De sorte, tout manquement à l’obligation de probité, de dignité ou d’intégrité peut être sanctionné par des sanctions disciplinaires. Ainsi, un comportement contraire à la déontologie pourra faire l’objet d’une sanction disciplinaire, peu importe que les faits reprochés aient eu lieu, ou non, dans la sphère privée, et qu’ils aient, ou non, fait l’objet d’une sanction pénale. L’agent doit avoir un comportement exemplaire, toujours mesuré et respectueux des règles et convenances, y compris dans la sphère privée, ce qui implique par exemple de payer ses impôts, ses loyers. Il peut même être sanctionné pour entretenir des relations avec des personnes « de mauvaise vie » (terminologie encore actuelle de la jurisprudence administrative), par exemple des prostituées ou des trafiquants.

Il convient de préciser que la procédure suite à un abandon de poste n’est pas une procédure disciplinaire, mais la conséquence de la violation de l’agent de son obligation de service. Cette procédure emporte, si elle aboutit, à la radiation des cadres de l’agent (et non à la révocation), donc à sa perte de qualité de fonctionnaire, mais il ne s’agit pas d’une procédure disciplinaire.
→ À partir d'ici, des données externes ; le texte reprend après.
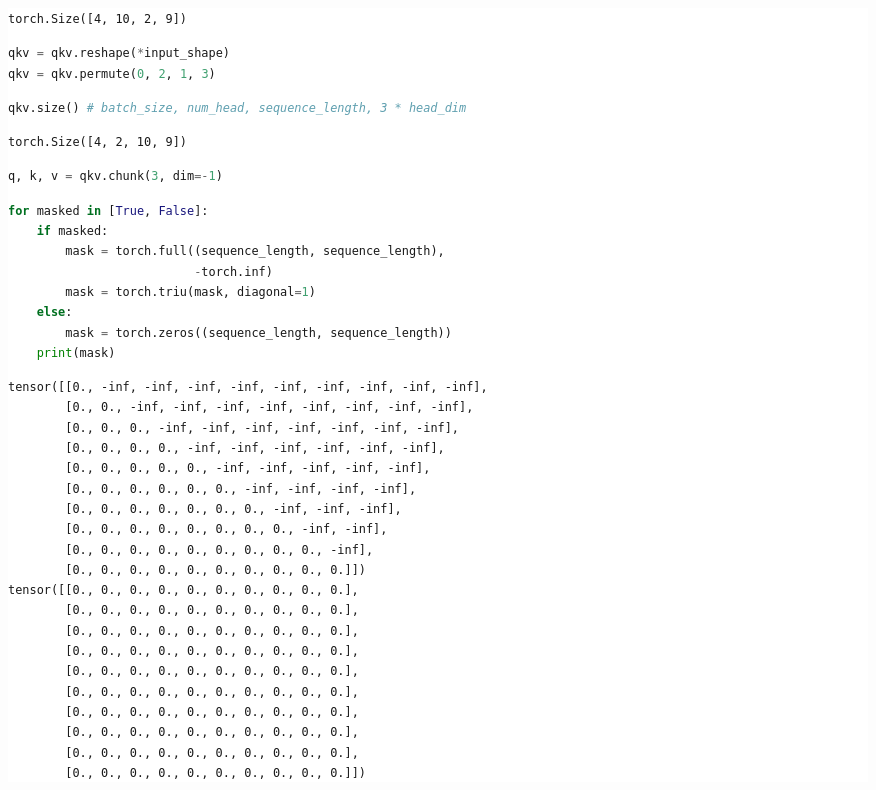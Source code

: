 

    torch.Size([4, 10, 2, 9])




```python
qkv = qkv.reshape(*input_shape)
qkv = qkv.permute(0, 2, 1, 3)
```


```python
qkv.size() # batch_size, num_head, sequence_length, 3 * head_dim
```




    torch.Size([4, 2, 10, 9])




```python
q, k, v = qkv.chunk(3, dim=-1)
```


```python
for masked in [True, False]:
    if masked:
        mask = torch.full((sequence_length, sequence_length),
                          -torch.inf)
        mask = torch.triu(mask, diagonal=1)
    else:
        mask = torch.zeros((sequence_length, sequence_length))
    print(mask)
```

    tensor([[0., -inf, -inf, -inf, -inf, -inf, -inf, -inf, -inf, -inf],
            [0., 0., -inf, -inf, -inf, -inf, -inf, -inf, -inf, -inf],
            [0., 0., 0., -inf, -inf, -inf, -inf, -inf, -inf, -inf],
            [0., 0., 0., 0., -inf, -inf, -inf, -inf, -inf, -inf],
            [0., 0., 0., 0., 0., -inf, -inf, -inf, -inf, -inf],
            [0., 0., 0., 0., 0., 0., -inf, -inf, -inf, -inf],
            [0., 0., 0., 0., 0., 0., 0., -inf, -inf, -inf],
            [0., 0., 0., 0., 0., 0., 0., 0., -inf, -inf],
            [0., 0., 0., 0., 0., 0., 0., 0., 0., -inf],
            [0., 0., 0., 0., 0., 0., 0., 0., 0., 0.]])
    tensor([[0., 0., 0., 0., 0., 0., 0., 0., 0., 0.],
            [0., 0., 0., 0., 0., 0., 0., 0., 0., 0.],
            [0., 0., 0., 0., 0., 0., 0., 0., 0., 0.],
            [0., 0., 0., 0., 0., 0., 0., 0., 0., 0.],
            [0., 0., 0., 0., 0., 0., 0., 0., 0., 0.],
            [0., 0., 0., 0., 0., 0., 0., 0., 0., 0.],
            [0., 0., 0., 0., 0., 0., 0., 0., 0., 0.],
            [0., 0., 0., 0., 0., 0., 0., 0., 0., 0.],
            [0., 0., 0., 0., 0., 0., 0., 0., 0., 0.],
            [0., 0., 0., 0., 0., 0., 0., 0., 0., 0.]])
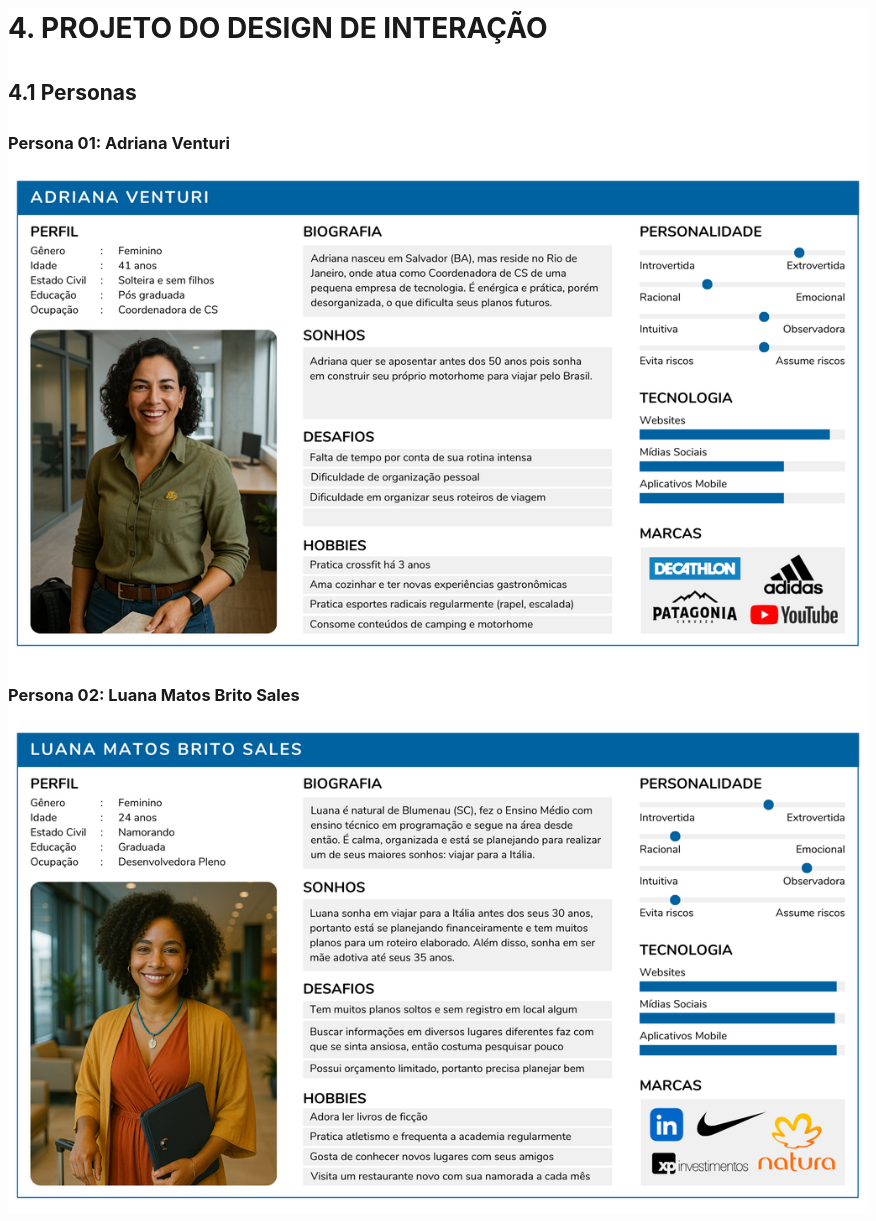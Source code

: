# 4. PROJETO DO DESIGN DE INTERAÇÃO

## 4.1 Personas
### Persona 01: Adriana Venturi
![persona-adriana-venturi](../assets/Personas/Adriana%20Venturi.png)

### Persona 02: Luana Matos Brito Sales
![persona-luana-matos-brito-sales](../assets/Personas/Luana%20Matos%20Brito%20Sales.png)

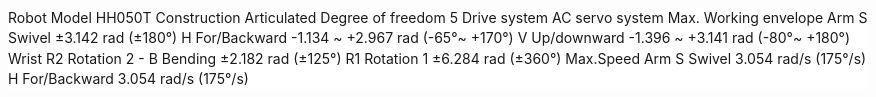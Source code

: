   </tr>
</thead>
<tbody>
  <tr>
    <td class="tg-bgl2" colspan="4">Robot Model</td>
    <td class="tg-bgl2">HH050T</td>
  </tr>
  <tr>
    <td class="tg-tfzl" colspan="4">Construction</td>
    <td class="tg-c3ow">Articulated</td>
  </tr>
  <tr>
    <td class="tg-tfzl" colspan="4">Degree of freedom</td>
    <td class="tg-c3ow">5</td>
  </tr>
  <tr>
    <td class="tg-tfzl" colspan="4">Drive system</td>
    <td class="tg-c3ow">AC servo system</td>
  </tr>
  <tr>
    <td class="tg-tfzl" rowspan="6">Max. Working envelope</td>
    <td class="tg-tfzl" rowspan="3">Arm</td>
    <td class="tg-tfzl">S</td>
    <td class="tg-tfzl">Swivel</td>
    <td class="tg-c3ow">±3.142 rad (±180°)</td>
  </tr>
  <tr>
    <td class="tg-tfzl">H</td>
    <td class="tg-tfzl">For/Backward</td>
    <td class="tg-c3ow">-1.134 ~ +2.967 rad (-65°~ +170°)</td>
  </tr>
  <tr>
    <td class="tg-tfzl">V</td>
    <td class="tg-tfzl">Up/downward</td>
    <td class="tg-c3ow">-1.396 ~ +3.141 rad (-80°~ +180°)</td>
  
  </tr>
  <tr>
    <td class="tg-tfzl" rowspan="3">Wrist</td>
    <td class="tg-tfzl">R2</td>
    <td class="tg-tfzl">Rotation 2</td>
    <td class="tg-c3ow">-</td>
  </tr>
  <tr>
    <td class="tg-tfzl">B</td>
    <td class="tg-tfzl">Bending</td>
    <td class="tg-c3ow">±2.182 rad (±125°)</td>
  </tr>
  <tr>
    <td class="tg-tfzl">R1</td>
    <td class="tg-tfzl">Rotation 1</td>
    <td class="tg-c3ow">±6.284 rad (±360°)</td>
  </tr>
  <tr>
    <td class="tg-tfzl" rowspan="6">Max.Speed</td>
    <td class="tg-tfzl" rowspan="3">Arm</td>
    <td class="tg-tfzl">S</td>
    <td class="tg-tfzl">Swivel</td>
    <td class="tg-c3ow">3.054 rad/s (175°/s)</td>
  </tr>
  <tr>
    <td class="tg-tfzl">H</td>
    <td class="tg-tfzl">For/Backward</td>
    <td class="tg-c3ow">3.054 rad/s (175°/s)</td>
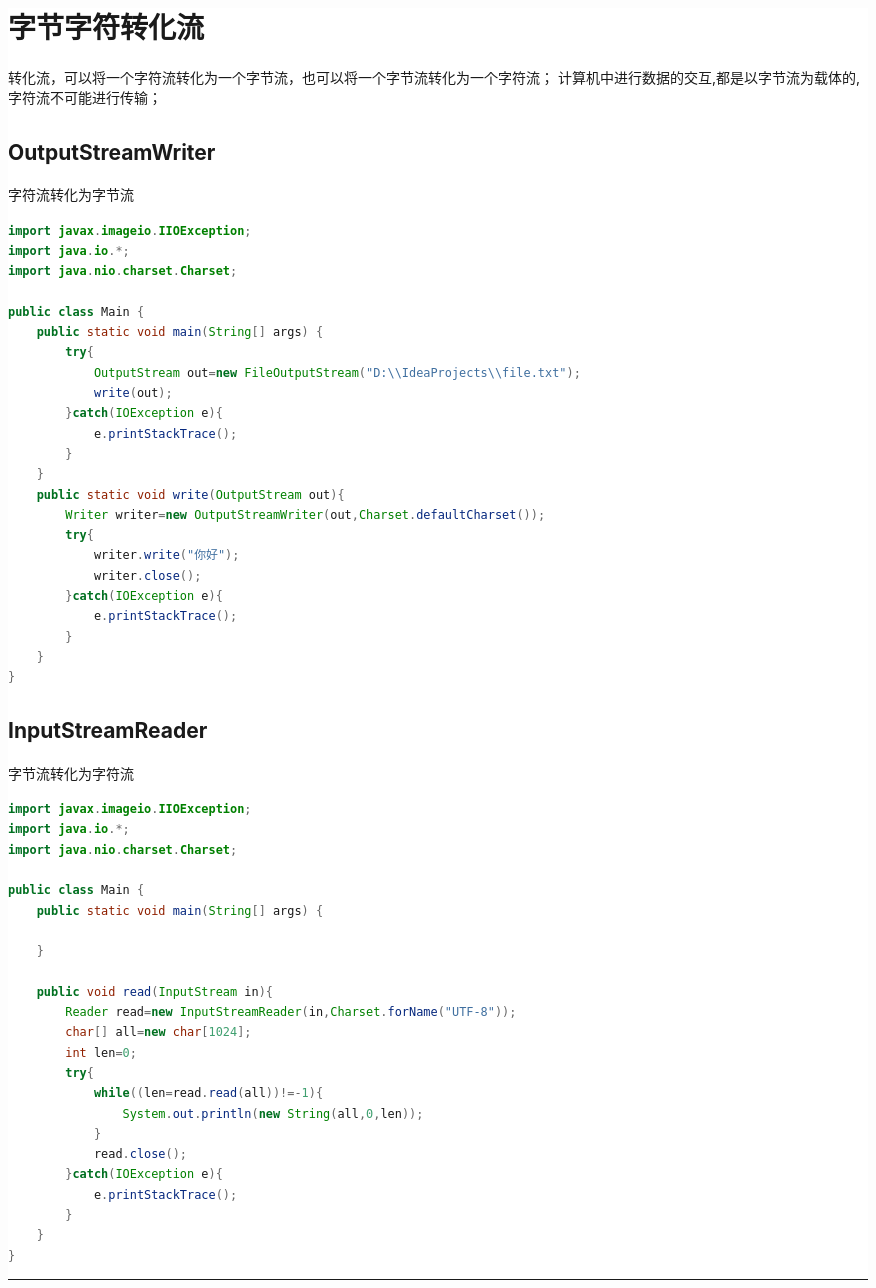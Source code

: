 
# 字节字符转化流
转化流，可以将一个字符流转化为一个字节流，也可以将一个字节流转化为一个字符流；
计算机中进行数据的交互,都是以字节流为载体的,字符流不可能进行传输；
## OutputStreamWriter
字符流转化为字节流
```java
import javax.imageio.IIOException;
import java.io.*;
import java.nio.charset.Charset;

public class Main {
    public static void main(String[] args) {
        try{
            OutputStream out=new FileOutputStream("D:\\IdeaProjects\\file.txt");
            write(out);
        }catch(IOException e){
            e.printStackTrace();
        }
    }
    public static void write(OutputStream out){
        Writer writer=new OutputStreamWriter(out,Charset.defaultCharset());
        try{
            writer.write("你好");
            writer.close();
        }catch(IOException e){
            e.printStackTrace();
        }
    }
}
```
## InputStreamReader
字节流转化为字符流
```java
import javax.imageio.IIOException;
import java.io.*;
import java.nio.charset.Charset;

public class Main {
    public static void main(String[] args) {

    }

    public void read(InputStream in){
        Reader read=new InputStreamReader(in,Charset.forName("UTF-8"));
        char[] all=new char[1024];
        int len=0;
        try{
            while((len=read.read(all))!=-1){
                System.out.println(new String(all,0,len));
            }
            read.close();
        }catch(IOException e){
            e.printStackTrace();
        }
    }
}
```

---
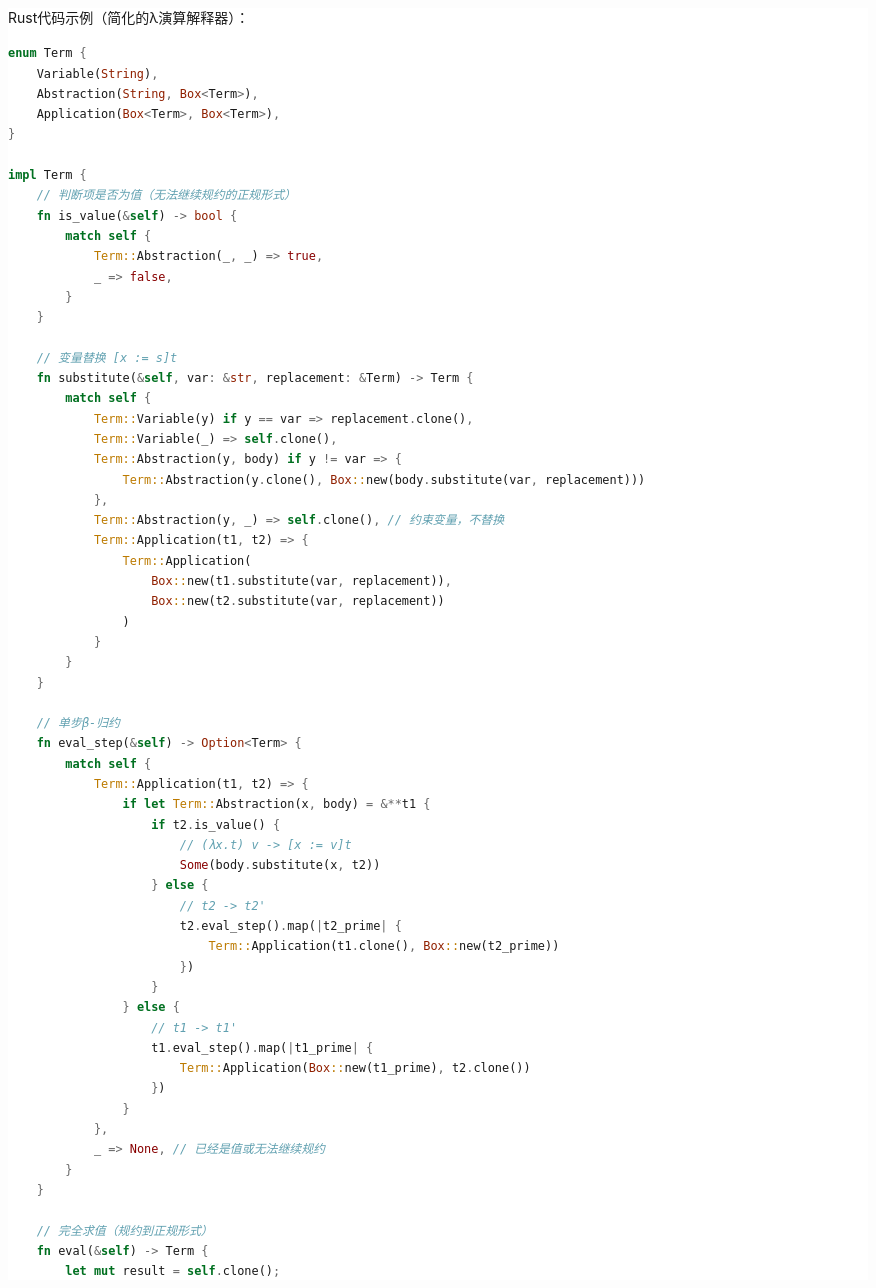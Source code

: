 Rust代码示例（简化的λ演算解释器）：

```rust
enum Term {
    Variable(String),
    Abstraction(String, Box<Term>),
    Application(Box<Term>, Box<Term>),
}

impl Term {
    // 判断项是否为值（无法继续规约的正规形式）
    fn is_value(&self) -> bool {
        match self {
            Term::Abstraction(_, _) => true,
            _ => false,
        }
    }
    
    // 变量替换 [x := s]t
    fn substitute(&self, var: &str, replacement: &Term) -> Term {
        match self {
            Term::Variable(y) if y == var => replacement.clone(),
            Term::Variable(_) => self.clone(),
            Term::Abstraction(y, body) if y != var => {
                Term::Abstraction(y.clone(), Box::new(body.substitute(var, replacement)))
            },
            Term::Abstraction(y, _) => self.clone(), // 约束变量，不替换
            Term::Application(t1, t2) => {
                Term::Application(
                    Box::new(t1.substitute(var, replacement)),
                    Box::new(t2.substitute(var, replacement))
                )
            }
        }
    }
    
    // 单步β-归约
    fn eval_step(&self) -> Option<Term> {
        match self {
            Term::Application(t1, t2) => {
                if let Term::Abstraction(x, body) = &**t1 {
                    if t2.is_value() {
                        // (λx.t) v -> [x := v]t
                        Some(body.substitute(x, t2))
                    } else {
                        // t2 -> t2'
                        t2.eval_step().map(|t2_prime| {
                            Term::Application(t1.clone(), Box::new(t2_prime))
                        })
                    }
                } else {
                    // t1 -> t1'
                    t1.eval_step().map(|t1_prime| {
                        Term::Application(Box::new(t1_prime), t2.clone())
                    })
                }
            },
            _ => None, // 已经是值或无法继续规约
        }
    }
    
    // 完全求值（规约到正规形式）
    fn eval(&self) -> Term {
        let mut result = self.clone();
```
L’une des différences fondamentales, outre la procédure, réside en ce que l’agent radié des cadres n’a pas droit aux indemnités chômage car l’abandon de poste est considéré comme volontaire.

De même, le licenciement pour insuffisance professionnelle ne constitue pas une sanction disciplinaire.

À noter : il importe de distinguer 2 types de suspension :

  • La suspension à titre conservatoire, certes souvent prononcée à l’occasion d’une procédure disciplinaire, mais qui n’est pas une sanction disciplinaire ; elle est une simple mesure d’éloignement de l’agent,
  • La suspension pour un motif disciplinaire qui, elle, constitue une sanction.

Textes

CGFP : Articles L125-1 et L530-1 à L533-6 ;

Décret n°84-961 du 25 octobre 1984 relatif à la procédure disciplinaire dans la fonction publique d'État ;

Décret n°89-677 du 18 septembre 1989 relatif à la procédure disciplinaire dans la fonction publique territoriale ;

Décret n°89-822 du 7 novembre 1989 relatif à la procédure disciplinaire dans la fonction publique hospitalière.